His choice of dressing doesn’t have to speak volumes of wealth but commands respect. He dresses well because he wants to be well addressed. He tries to keep an appearance that can be regarded as responsible. He is always neat and smart looking; if he doesn’t wear a Cologne, he never smells bad. He maintains a neat environment. He keeps everything around him tidy; he is never comfortable having dirty plates in his kitchen sink or having cobwebs hanging from his ceiling.
Whether he is properly educated or not, he has a chosen career and he works hard at it. He recognises his potentials and uses them well for his gain. He puts his best into everything he does and he’s never too lazy to ensure he gets everything right. He knows how to stick to his gun until he gets what he wants, he never gives up. Most importantly, he always has his hands on something worthwhile.
With the ladies, he is sincere. When he is in a relationship, he treats his lady well. He wouldn’t start a relationship he doesn’t plan to keep and he wouldn’t lie to a girl just to get a pass through her panties.
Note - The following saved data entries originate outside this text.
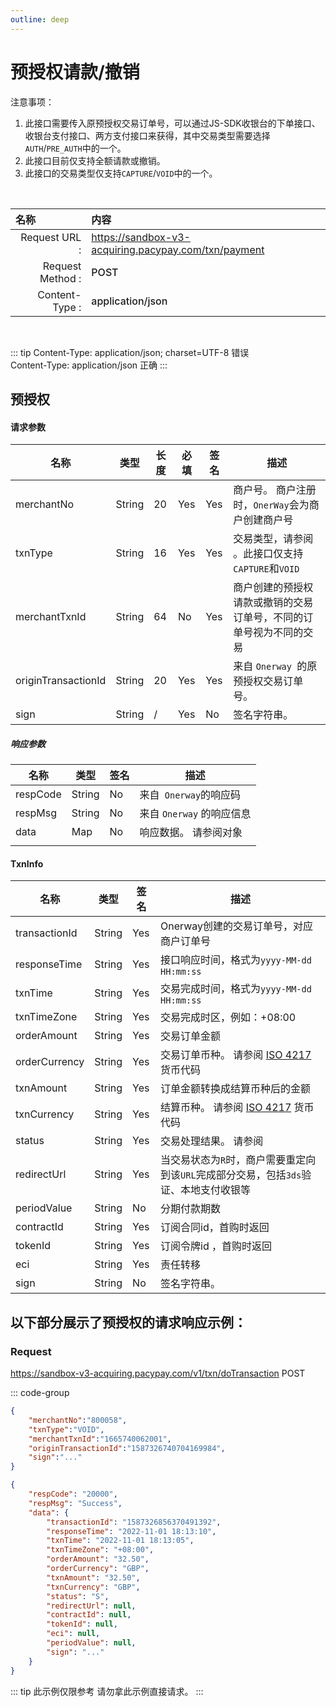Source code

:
 ```yaml
---
outline: deep
---
```

<script setup>


import {reactive, ref, watch, onMounted, unref } from 'vue'; 
import {requestGen, secret} from "./util/utils";
import {ProductTypeEnumTable,SubProductTypeEnumTable,TxnTypeEnumTable} from "./util/constants";
import CMExample from './components/CMExample.vue';
import CMNote from './components/CMNote.vue';
import CustomPopover from './components/element-ui/CustomPopover.vue'; 
import CustomTable from "./components/element-ui/CustomTable.vue";
import {TopRight, View} from "@element-plus/icons-vue";
import { ClickOutside as vClickOutside } from 'element-plus';




</script>

# 预授权请款/撤销

注意事项：
1. 此接口需要传入原预授权交易订单号，可以通过JS-SDK收银台的下单接口、收银台支付接口、两方支付接口来获得，其中交易类型需要选择`AUTH`/`PRE_AUTH`中的一个。
2. 此接口目前仅支持全额请款或撤销。
3. 此接口的交易类型仅支持`CAPTURE`/`VOID`中的一个。


<br>

|   <div style="text-align: left;">名称</div>| 内容                                                          |
|----------------:|:---------------------------------------------------------------|
| Request URL :    | https://sandbox-v3-acquiring.pacypay.com/txn/payment  |
| Request Method : | <div style="color:var(--vp-c-brand-1);font-weight:500;"> POST  </div>                                                        |
| Content-Type :  | <div style="color:var(--vp-c-brand-1);font-weight:500;">application/json      </div>                                        |

<br>

<div class="alertbox3">

::: tip  Content-Type: application/json; charset=UTF-8 错误   <br>Content-Type: application/json 正确 
:::

</div>


## 预授权

#### 请求参数

<div class="custom-table bordered-table">

| 名称                  | 类型     | 长度 | 必填  | 签名  | 描述                                      |
|---------------------|--------|----|-----|-----|-----------------------------------------|
| merchantNo          | String | 20 | Yes | Yes | 商户号。 商户注册时，`OnerWay`会为商户创建商户号             |
| txnType             | String | 16 | Yes | Yes | 交易类型，请参阅  <CustomPopover title="TxnTypeEnum" width="auto" reference="TxnTypeEnum" link="/apis/enums.html#txntypeenum" ></CustomPopover>  。此接口仅支持`CAPTURE`和`VOID` |
| merchantTxnId       | String | 64 | No  | Yes | 商户创建的预授权请款或撤销的交易订单号，不同的订单号视为不同的交易       |
| originTransactionId | String | 20 | Yes | Yes | 来自 `Onerway `的原预授权交易订单号。                  |
| sign                | String | /  | Yes | No  | 签名字符串。                                  |


</div>

##### 响应参数


<div class="custom-table bordered-table">

| 名称       | 类型     | 签名 | 描述                  |
|----------|--------|----|---------------------|
| respCode | String | No | 来自` Onerway`的响应码     |
| respMsg  | String | No | 来自 `Onerway` 的响应信息    |
| data     | Map    | No | 响应数据。 请参阅对象    <CustomPopover title="TxnInfo" width="auto" reference="TxnInfo" link="/apis/api-direct-auth.html#txninfo" ></CustomPopover>  |
                                                                             |
</div>

#### TxnInfo

<div class="custom-table bordered-table">


| 名称            | 类型     | 签名  | 描述                                          |
|---------------|--------|-----|---------------------------------------------|
| transactionId | String | Yes | Onerway创建的交易订单号，对应商户订单号                     |
| responseTime  | String | Yes | 接口响应时间，格式为`yyyy-MM-dd HH:mm:ss`               |
| txnTime       | String | Yes | 交易完成时间，格式为`yyyy-MM-dd HH:mm:ss `              |
| txnTimeZone   | String | Yes | 交易完成时区，例如：+08:00                            |
| orderAmount   | String | Yes | 交易订单金额                                      |
| orderCurrency | String | Yes | 交易订单币种。 请参阅 [ISO 4217](https://en.wikipedia.org/wiki/ISO_4217#List_of_ISO_4217_currency_codes) 货币代码                   |
| txnAmount     | String | Yes | 订单金额转换成结算币种后的金额                             |
| txnCurrency   | String | Yes | 结算币种。 请参阅 [ISO 4217](https://en.wikipedia.org/wiki/ISO_4217#List_of_ISO_4217_currency_codes) 货币代码                     |
| status        | String | Yes | 交易处理结果。 请参阅    <CustomPopover title="TxnStatusEnum" width="auto" reference="TxnStatusEnum" link="/apis/enums.html#txnstatusenum" ></CustomPopover>                 |
| redirectUrl   | String | Yes | 当交易状态为`R`时，商户需要重定向到该`URL`完成部分交易，包括`3ds`验证、本地支付收银等 |
| periodValue   | String | No  | 分期付款期数                                      |
| contractId    | String | Yes | 订阅合同id，首购时返回                                |
| tokenId       | String | Yes | 订阅令牌id ，首购时返回                               |
| eci           | String | Yes | 责任转移                                        |
| sign          | String | No  | 签名字符串。                                      |


</div>



## 以下部分展示了预授权的请求响应示例： 

### Request

https://sandbox-v3-acquiring.pacypay.com/v1/txn/doTransaction <Badge type="tip">POST</Badge>

::: code-group

```json [Request]
{
    "merchantNo":"800058",
    "txnType":"VOID",
    "merchantTxnId":"1665740062001",
    "originTransactionId":"1587326740704169984",
    "sign":"..."
}


```


```json [Response]
{
    "respCode": "20000",
    "respMsg": "Success",
    "data": {
        "transactionId": "1587326856370491392",
        "responseTime": "2022-11-01 18:13:10",
        "txnTime": "2022-11-01 18:13:05",
        "txnTimeZone": "+08:00",
        "orderAmount": "32.50",
        "orderCurrency": "GBP",
        "txnAmount": "32.50",
        "txnCurrency": "GBP",
        "status": "S",
        "redirectUrl": null,
        "contractId": null,
        "tokenId": null,
        "eci": null,
        "periodValue": null,
        "sign": "..."
    }
}


```


<div class="alertbox4">

::: tip 此示例仅限参考 请勿拿此示例直接请求。
:::

</div>






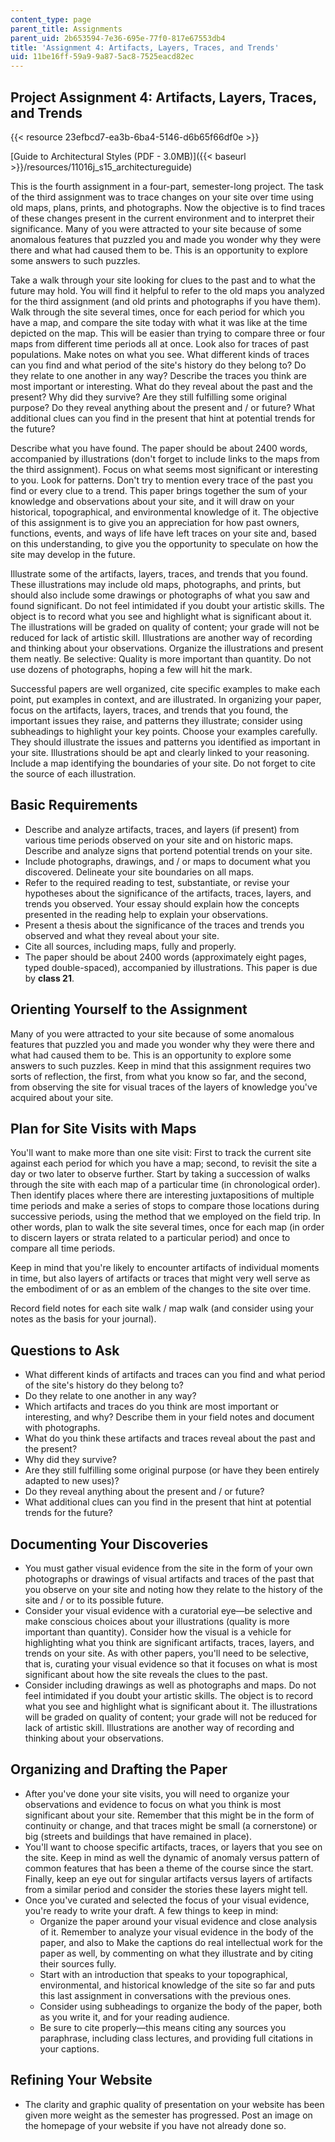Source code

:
 ```yaml
---
content_type: page
parent_title: Assignments
parent_uid: 2b653594-7e36-695e-77f0-817e67553db4
title: 'Assignment 4: Artifacts, Layers, Traces, and Trends'
uid: 11be16ff-59a9-9a87-5ac8-7525eacd82ec
---
```


Project Assignment 4: Artifacts, Layers, Traces, and Trends
-----------------------------------------------------------

{{< resource 23efbcd7-ea3b-6ba4-5146-d6b65f66df0e >}}

[Guide to Architectural Styles (PDF - 3.0MB)]({{< baseurl >}}/resources/11016j_s15_architectureguide)

This is the fourth assignment in a four-part, semester-long project. The task of the third assignment was to trace changes on your site over time using old maps, plans, prints, and photographs. Now the objective is to find traces of these changes present in the current environment and to interpret their significance. Many of you were attracted to your site because of some anomalous features that puzzled you and made you wonder why they were there and what had caused them to be. This is an opportunity to explore some answers to such puzzles.

Take a walk through your site looking for clues to the past and to what the future may hold. You will find it helpful to refer to the old maps you analyzed for the third assignment (and old prints and photographs if you have them). Walk through the site several times, once for each period for which you have a map, and compare the site today with what it was like at the time depicted on the map. This will be easier than trying to compare three or four maps from different time periods all at once. Look also for traces of past populations. Make notes on what you see. What different kinds of traces can you find and what period of the site's history do they belong to? Do they relate to one another in any way? Describe the traces you think are most important or interesting. What do they reveal about the past and the present? Why did they survive? Are they still fulfilling some original purpose? Do they reveal anything about the present and / or future? What additional clues can you find in the present that hint at potential trends for the future?

Describe what you have found. The paper should be about 2400 words, accompanied by illustrations (don't forget to include links to the maps from the third assignment). Focus on what seems most significant or interesting to you. Look for patterns. Don't try to mention every trace of the past you find or every clue to a trend. This paper brings together the sum of your knowledge and observations about your site, and it will draw on your historical, topographical, and environmental knowledge of it. The objective of this assignment is to give you an appreciation for how past owners, functions, events, and ways of life have left traces on your site and, based on this understanding, to give you the opportunity to speculate on how the site may develop in the future.

Illustrate some of the artifacts, layers, traces, and trends that you found. These illustrations may include old maps, photographs, and prints, but should also include some drawings or photographs of what you saw and found significant. Do not feel intimidated if you doubt your artistic skills. The object is to record what you see and highlight what is significant about it. The illustrations will be graded on quality of content; your grade will not be reduced for lack of artistic skill. Illustrations are another way of recording and thinking about your observations. Organize the illustrations and present them neatly. Be selective: Quality is more important than quantity. Do not use dozens of photographs, hoping a few will hit the mark.

Successful papers are well organized, cite specific examples to make each point, put examples in context, and are illustrated. In organizing your paper, focus on the artifacts, layers, traces, and trends that you found, the important issues they raise, and patterns they illustrate; consider using subheadings to highlight your key points. Choose your examples carefully. They should illustrate the issues and patterns you identified as important in your site. Illustrations should be apt and clearly linked to your reasoning. Include a map identifying the boundaries of your site. Do not forget to cite the source of each illustration.

Basic Requirements
------------------

*   Describe and analyze artifacts, traces, and layers (if present) from various time periods observed on your site and on historic maps. Describe and analyze signs that portend potential trends on your site.
*   Include photographs, drawings, and / or maps to document what you discovered. Delineate your site boundaries on all maps.
*   Refer to the required reading to test, substantiate, or revise your hypotheses about the significance of the artifacts, traces, layers, and trends you observed. Your essay should explain how the concepts presented in the reading help to explain your observations.
*   Present a thesis about the significance of the traces and trends you observed and what they reveal about your site.
*   Cite all sources, including maps, fully and properly.
*   The paper should be about 2400 words (approximately eight pages, typed double-spaced), accompanied by illustrations. This paper is due by **class 21**.

Orienting Yourself to the Assignment
------------------------------------

Many of you were attracted to your site because of some anomalous features that puzzled you and made you wonder why they were there and what had caused them to be. This is an opportunity to explore some answers to such puzzles. Keep in mind that this assignment requires two sorts of reflection, the first, from what you know so far, and the second, from observing the site for visual traces of the layers of knowledge you've acquired about your site.

Plan for Site Visits with Maps
------------------------------

You'll want to make more than one site visit: First to track the current site against each period for which you have a map; second, to revisit the site a day or two later to observe further. Start by taking a succession of walks through the site with each map of a particular time (in chronological order). Then identify places where there are interesting juxtapositions of multiple time periods and make a series of stops to compare those locations during successive periods, using the method that we employed on the field trip. In other words, plan to walk the site several times, once for each map (in order to discern layers or strata related to a particular period) and once to compare all time periods.

Keep in mind that you're likely to encounter artifacts of individual moments in time, but also layers of artifacts or traces that might very well serve as the embodiment of or as an emblem of the changes to the site over time.

Record field notes for each site walk / map walk (and consider using your notes as the basis for your journal).

Questions to Ask
----------------

*   What different kinds of artifacts and traces can you find and what period of the site's history do they belong to?
*   Do they relate to one another in any way?
*   Which artifacts and traces do you think are most important or interesting, and why? Describe them in your field notes and document with photographs.
*   What do you think these artifacts and traces reveal about the past and the present?
*   Why did they survive?
*   Are they still fulfilling some original purpose (or have they been entirely adapted to new uses)?
*   Do they reveal anything about the present and / or future?
*   What additional clues can you find in the present that hint at potential trends for the future?

Documenting Your Discoveries
----------------------------

*   You must gather visual evidence from the site in the form of your own photographs or drawings of visual artifacts and traces of the past that you observe on your site and noting how they relate to the history of the site and / or to its possible future.
*   Consider your visual evidence with a curatorial eye—be selective and make conscious choices about your illustrations (quality is more important than quantity). Consider how the visual is a vehicle for highlighting what you think are significant artifacts, traces, layers, and trends on your site. As with other papers, you'll need to be selective, that is, curating your visual evidence so that it focuses on what is most significant about how the site reveals the clues to the past.
*   Consider including drawings as well as photographs and maps. Do not feel intimidated if you doubt your artistic skills. The object is to record what you see and highlight what is significant about it. The illustrations will be graded on quality of content; your grade will not be reduced for lack of artistic skill. Illustrations are another way of recording and thinking about your observations.

Organizing and Drafting the Paper
---------------------------------

*   After you've done your site visits, you will need to organize your observations and evidence to focus on what you think is most significant about your site. Remember that this might be in the form of continuity or change, and that traces might be small (a cornerstone) or big (streets and buildings that have remained in place).
*   You'll want to choose specific artifacts, traces, or layers that you see on the site. Keep in mind as well the dynamic of anomaly versus pattern of common features that has been a theme of the course since the start. Finally, keep an eye out for singular artifacts versus layers of artifacts from a similar period and consider the stories these layers might tell.
*   Once you've curated and selected the focus of your visual evidence, you're ready to write your draft. A few things to keep in mind:
    *   Organize the paper around your visual evidence and close analysis of it. Remember to analyze your visual evidence in the body of the paper, and also to Make the captions do real intellectual work for the paper as well, by commenting on what they illustrate and by citing their sources fully.
    *   Start with an introduction that speaks to your topographical, environmental, and historical knowledge of the site so far and puts this last assignment in conversations with the previous ones.
    *   Consider using subheadings to organize the body of the paper, both as you write it, and for your reading audience.
    *   Be sure to cite properly—this means citing any sources you paraphrase, including class lectures, and providing full citations in your captions.

Refining Your Website
---------------------

*   The clarity and graphic quality of presentation on your website has been given more weight as the semester has progressed. Post an image on the homepage of your website if you have not already done so.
He would normally make his intentions known. He could be suave, soft spoken and have the best of ladies around him, yet he maintains a decent sex life and he is never a victim of unwanted pregnancy. He knows the place of ladies in his life and puts them there.
When he eventually decides to marry and be committed to that one special woman who he believes fits into his dreams and can always support him, he’s the ultimate man. He puts his family first; and as the children start to show up, he tries to lay down good examples for them. He works continually hard to give them better lives than he had. He keeps his fears and weakness to himself and deals with them well. To his family, he is their ‘superman’, ‘super-husband’ and ‘super-dad’.
He has a sense of spirituality. He submits to a higher power, he believes in God or whatever he chooses to believe in.
He knows how to manage his vices. If he has anger problem, he gets better at manging it with each passing day. If he loves to drink, he holds his liquor well and never embarrasses himself in public. If he smoke, he never constitutes a nuisance to other people. If he is flirtatious, he puts that under proper control. He is good at checking his excesses.
He is guided by principles that always work for him. He doesn’t live other people’s lives. He is a man of his words because he knows that a man is as good as his words, and he is never persuaded to act against his will or beliefs. He knows the place of friends and handles every other relationships well. He maintains a high moral standard and keeps only healthy habits and relationship.
He has an identity; he is known for who he is and everyone who knows him would say the same thing about him. He lives for something and he is serious at everything he does.
Now, that’s my man! I probably haven’t said everything, this is a summary. Being a man isn’t age dependent and you can’t be that man in one day. You have to choose to be, and work at it.